AIM OF THE TASK: Each line in the records below that has the word "request" should be copied.
▬▬▬▬▬▬▬▬▬▬
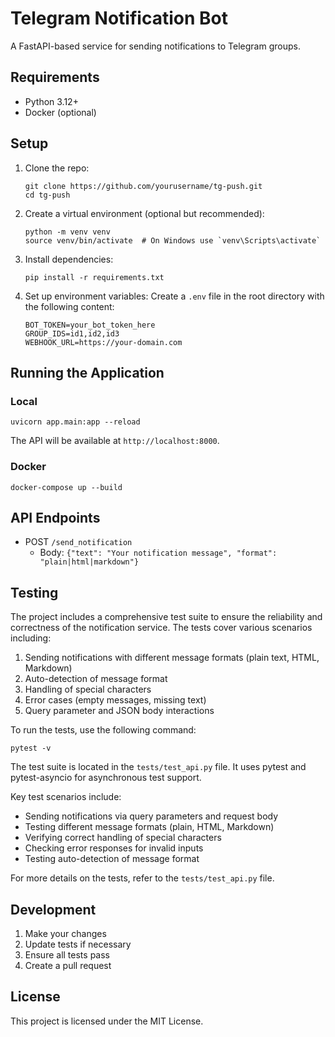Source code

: # Telegram Notification Bot

A FastAPI-based service for sending notifications to Telegram groups.

## Requirements

- Python 3.12+
- Docker (optional)

## Setup

1. Clone the repo:

   ```
   git clone https://github.com/yourusername/tg-push.git
   cd tg-push
   ```

2. Create a virtual environment (optional but recommended):

   ```
   python -m venv venv
   source venv/bin/activate  # On Windows use `venv\Scripts\activate`
   ```

3. Install dependencies:

   ```
   pip install -r requirements.txt
   ```

4. Set up environment variables:
   Create a `.env` file in the root directory with the following content:
   ```
   BOT_TOKEN=your_bot_token_here
   GROUP_IDS=id1,id2,id3
   WEBHOOK_URL=https://your-domain.com
   ```

## Running the Application

### Local

```
uvicorn app.main:app --reload
```

The API will be available at `http://localhost:8000`.

### Docker

```
docker-compose up --build
```

## API Endpoints

- POST `/send_notification`
  - Body: `{"text": "Your notification message", "format": "plain|html|markdown"}`

## Testing

The project includes a comprehensive test suite to ensure the reliability and correctness of the notification service. The tests cover various scenarios including:

1. Sending notifications with different message formats (plain text, HTML, Markdown)
2. Auto-detection of message format
3. Handling of special characters
4. Error cases (empty messages, missing text)
5. Query parameter and JSON body interactions

To run the tests, use the following command:

```
pytest -v
```

The test suite is located in the `tests/test_api.py` file. It uses pytest and pytest-asyncio for asynchronous test support.

Key test scenarios include:

- Sending notifications via query parameters and request body
- Testing different message formats (plain, HTML, Markdown)
- Verifying correct handling of special characters
- Checking error responses for invalid inputs
- Testing auto-detection of message format

For more details on the tests, refer to the `tests/test_api.py` file.

## Development

1. Make your changes
2. Update tests if necessary
3. Ensure all tests pass
4. Create a pull request

## License

This project is licensed under the MIT License.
▬▬▬▬▬▬▬▬▬▬
ANSWER:
- Sending notifications via query parameters and request body
4. Create a pull request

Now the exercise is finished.